Source texts of formatted documents:
"""
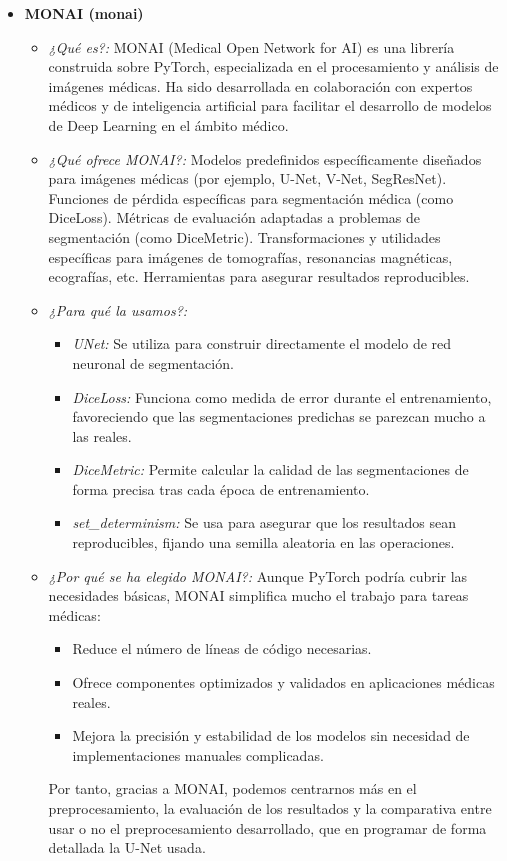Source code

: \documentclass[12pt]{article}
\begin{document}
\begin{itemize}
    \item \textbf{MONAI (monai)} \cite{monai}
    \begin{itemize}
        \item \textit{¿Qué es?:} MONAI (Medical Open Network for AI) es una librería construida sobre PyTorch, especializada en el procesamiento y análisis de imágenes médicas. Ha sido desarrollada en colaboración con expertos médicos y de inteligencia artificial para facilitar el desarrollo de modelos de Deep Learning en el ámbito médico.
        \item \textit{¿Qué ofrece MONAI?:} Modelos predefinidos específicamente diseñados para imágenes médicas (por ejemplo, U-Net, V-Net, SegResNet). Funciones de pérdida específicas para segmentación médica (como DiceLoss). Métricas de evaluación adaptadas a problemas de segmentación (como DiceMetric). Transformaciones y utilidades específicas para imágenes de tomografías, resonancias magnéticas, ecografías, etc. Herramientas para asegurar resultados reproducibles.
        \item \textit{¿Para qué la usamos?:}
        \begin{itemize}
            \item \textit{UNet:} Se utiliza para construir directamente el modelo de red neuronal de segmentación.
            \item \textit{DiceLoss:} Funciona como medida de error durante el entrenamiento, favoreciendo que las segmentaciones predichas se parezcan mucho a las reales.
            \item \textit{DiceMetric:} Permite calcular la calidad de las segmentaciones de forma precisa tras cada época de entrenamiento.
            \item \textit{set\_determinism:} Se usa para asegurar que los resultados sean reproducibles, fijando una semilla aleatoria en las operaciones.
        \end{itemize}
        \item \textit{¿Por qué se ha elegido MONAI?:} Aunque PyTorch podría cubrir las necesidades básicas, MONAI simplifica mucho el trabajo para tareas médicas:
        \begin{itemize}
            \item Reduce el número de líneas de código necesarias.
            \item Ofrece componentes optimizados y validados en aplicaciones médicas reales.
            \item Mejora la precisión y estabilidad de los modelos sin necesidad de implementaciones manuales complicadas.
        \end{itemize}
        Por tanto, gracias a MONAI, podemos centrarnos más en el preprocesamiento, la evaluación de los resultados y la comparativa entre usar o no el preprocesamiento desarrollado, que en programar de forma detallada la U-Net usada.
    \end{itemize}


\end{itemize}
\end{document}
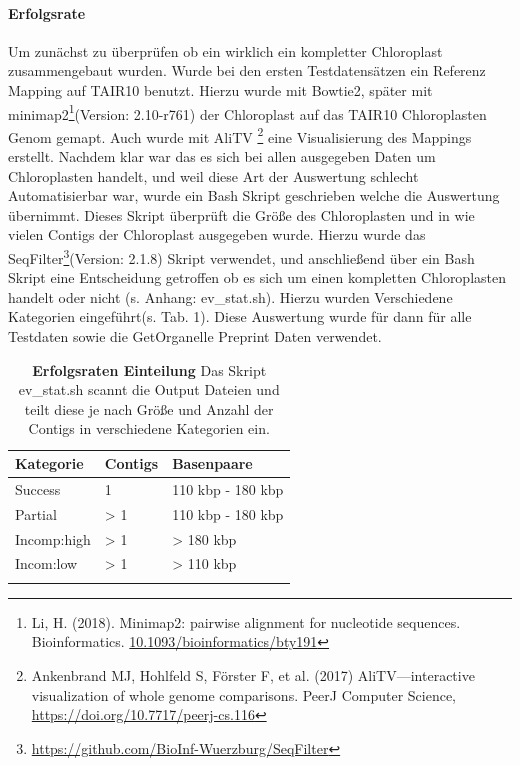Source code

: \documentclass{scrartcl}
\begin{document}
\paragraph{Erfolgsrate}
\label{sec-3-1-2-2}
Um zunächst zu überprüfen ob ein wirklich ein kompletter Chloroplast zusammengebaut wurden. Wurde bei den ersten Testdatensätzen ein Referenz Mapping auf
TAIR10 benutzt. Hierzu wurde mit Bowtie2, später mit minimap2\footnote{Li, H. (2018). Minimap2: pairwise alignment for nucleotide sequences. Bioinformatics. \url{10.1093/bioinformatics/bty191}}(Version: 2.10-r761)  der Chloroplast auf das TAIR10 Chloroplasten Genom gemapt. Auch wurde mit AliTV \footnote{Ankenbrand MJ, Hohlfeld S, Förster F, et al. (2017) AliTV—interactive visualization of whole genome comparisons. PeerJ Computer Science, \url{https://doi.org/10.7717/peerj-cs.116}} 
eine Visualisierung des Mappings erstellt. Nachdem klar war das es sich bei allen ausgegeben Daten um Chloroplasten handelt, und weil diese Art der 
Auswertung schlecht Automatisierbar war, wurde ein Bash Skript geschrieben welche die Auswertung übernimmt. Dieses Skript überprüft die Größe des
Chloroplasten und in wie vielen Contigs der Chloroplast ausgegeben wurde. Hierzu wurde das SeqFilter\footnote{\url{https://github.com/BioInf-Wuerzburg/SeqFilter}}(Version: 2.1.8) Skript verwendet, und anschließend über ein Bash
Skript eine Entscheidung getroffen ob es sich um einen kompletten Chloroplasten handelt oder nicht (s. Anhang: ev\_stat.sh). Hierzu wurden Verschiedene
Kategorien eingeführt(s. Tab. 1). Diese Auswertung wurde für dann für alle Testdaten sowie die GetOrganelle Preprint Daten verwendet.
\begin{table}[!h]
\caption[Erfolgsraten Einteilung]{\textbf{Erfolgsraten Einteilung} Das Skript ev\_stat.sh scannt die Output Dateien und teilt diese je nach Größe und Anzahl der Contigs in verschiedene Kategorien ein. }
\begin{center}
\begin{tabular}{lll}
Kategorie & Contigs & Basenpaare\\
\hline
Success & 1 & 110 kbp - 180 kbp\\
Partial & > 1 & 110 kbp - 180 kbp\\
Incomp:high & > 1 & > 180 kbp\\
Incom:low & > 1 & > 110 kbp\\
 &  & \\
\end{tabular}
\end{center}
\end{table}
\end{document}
"""
ASSIGNMENT :: Repeat the records above exactly, omitting every picture.

RESPONSE AREA ::
Source code

: \documentclass[12pt]{article}
\begin{document}
\begin{itemize}
    \item \textbf{MONAI (monai)} \cite{monai}
    \begin{itemize}
        \item \textit{¿Qué es?:} MONAI (Medical Open Network for AI) es una librería construida sobre PyTorch, especializada en el procesamiento y análisis de imágenes médicas. Ha sido desarrollada en colaboración con expertos médicos y de inteligencia artificial para facilitar el desarrollo de modelos de Deep Learning en el ámbito médico.
        \item \textit{¿Qué ofrece MONAI?:} Modelos predefinidos específicamente diseñados para imágenes médicas (por ejemplo, U-Net, V-Net, SegResNet). Funciones de pérdida específicas para segmentación médica (como DiceLoss). Métricas de evaluación adaptadas a problemas de segmentación (como DiceMetric). Transformaciones y utilidades específicas para imágenes de tomografías, resonancias magnéticas, ecografías, etc. Herramientas para asegurar resultados reproducibles.
        \item \textit{¿Para qué la usamos?:}
        \begin{itemize}
            \item \textit{UNet:} Se utiliza para construir directamente el modelo de red neuronal de segmentación.
            \item \textit{DiceLoss:} Funciona como medida de error durante el entrenamiento, favoreciendo que las segmentaciones predichas se parezcan mucho a las reales.
            \item \textit{DiceMetric:} Permite calcular la calidad de las segmentaciones de forma precisa tras cada época de entrenamiento.
            \item \textit{set\_determinism:} Se usa para asegurar que los resultados sean reproducibles, fijando una semilla aleatoria en las operaciones.
        \end{itemize}
        \item \textit{¿Por qué se ha elegido MONAI?:} Aunque PyTorch podría cubrir las necesidades básicas, MONAI simplifica mucho el trabajo para tareas médicas:
        \begin{itemize}
            \item Reduce el número de líneas de código necesarias.
            \item Ofrece componentes optimizados y validados en aplicaciones médicas reales.
            \item Mejora la precisión y estabilidad de los modelos sin necesidad de implementaciones manuales complicadas.
        \end{itemize}
        Por tanto, gracias a MONAI, podemos centrarnos más en el preprocesamiento, la evaluación de los resultados y la comparativa entre usar o no el preprocesamiento desarrollado, que en programar de forma detallada la U-Net usada.
    \end{itemize}


\end{itemize}
\end{document}
Source code

: \documentclass{scrartcl}
\begin{document}
\paragraph{Erfolgsrate}
\label{sec-3-1-2-2}
Um zunächst zu überprüfen ob ein wirklich ein kompletter Chloroplast zusammengebaut wurden. Wurde bei den ersten Testdatensätzen ein Referenz Mapping auf
TAIR10 benutzt. Hierzu wurde mit Bowtie2, später mit minimap2\footnote{Li, H. (2018). Minimap2: pairwise alignment for nucleotide sequences. Bioinformatics. \url{10.1093/bioinformatics/bty191}}(Version: 2.10-r761)  der Chloroplast auf das TAIR10 Chloroplasten Genom gemapt. Auch wurde mit AliTV \footnote{Ankenbrand MJ, Hohlfeld S, Förster F, et al. (2017) AliTV—interactive visualization of whole genome comparisons. PeerJ Computer Science, \url{https://doi.org/10.7717/peerj-cs.116}} 
eine Visualisierung des Mappings erstellt. Nachdem klar war das es sich bei allen ausgegeben Daten um Chloroplasten handelt, und weil diese Art der 
Auswertung schlecht Automatisierbar war, wurde ein Bash Skript geschrieben welche die Auswertung übernimmt. Dieses Skript überprüft die Größe des
Chloroplasten und in wie vielen Contigs der Chloroplast ausgegeben wurde. Hierzu wurde das SeqFilter\footnote{\url{https://github.com/BioInf-Wuerzburg/SeqFilter}}(Version: 2.1.8) Skript verwendet, und anschließend über ein Bash
Skript eine Entscheidung getroffen ob es sich um einen kompletten Chloroplasten handelt oder nicht (s. Anhang: ev\_stat.sh). Hierzu wurden Verschiedene
Kategorien eingeführt(s. Tab. 1). Diese Auswertung wurde für dann für alle Testdaten sowie die GetOrganelle Preprint Daten verwendet.
\begin{table}[!h]
\caption[Erfolgsraten Einteilung]{\textbf{Erfolgsraten Einteilung} Das Skript ev\_stat.sh scannt die Output Dateien und teilt diese je nach Größe und Anzahl der Contigs in verschiedene Kategorien ein. }
\begin{center}
\begin{tabular}{lll}
Kategorie & Contigs & Basenpaare\\
\hline
Success & 1 & 110 kbp - 180 kbp\\
Partial & > 1 & 110 kbp - 180 kbp\\
Incomp:high & > 1 & > 180 kbp\\
Incom:low & > 1 & > 110 kbp\\
 &  & \\
\end{tabular}
\end{center}
\end{table}
\end{document}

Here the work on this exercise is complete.